• **WORK REQUIRED**:
Show each line of the entries below in which the word "Infinite" appears.

• **GIVEN ENTRIES**:
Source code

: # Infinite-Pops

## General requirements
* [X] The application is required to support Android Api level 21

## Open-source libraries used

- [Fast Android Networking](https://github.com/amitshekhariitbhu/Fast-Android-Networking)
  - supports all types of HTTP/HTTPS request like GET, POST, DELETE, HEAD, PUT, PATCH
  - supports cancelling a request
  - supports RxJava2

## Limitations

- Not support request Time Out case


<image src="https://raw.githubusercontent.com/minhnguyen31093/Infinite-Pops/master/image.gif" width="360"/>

• **TASK SOLUTION**:
: # Infinite-Pops
<image src="https://raw.githubusercontent.com/minhnguyen31093/Infinite-Pops/master/image.gif" width="360"/>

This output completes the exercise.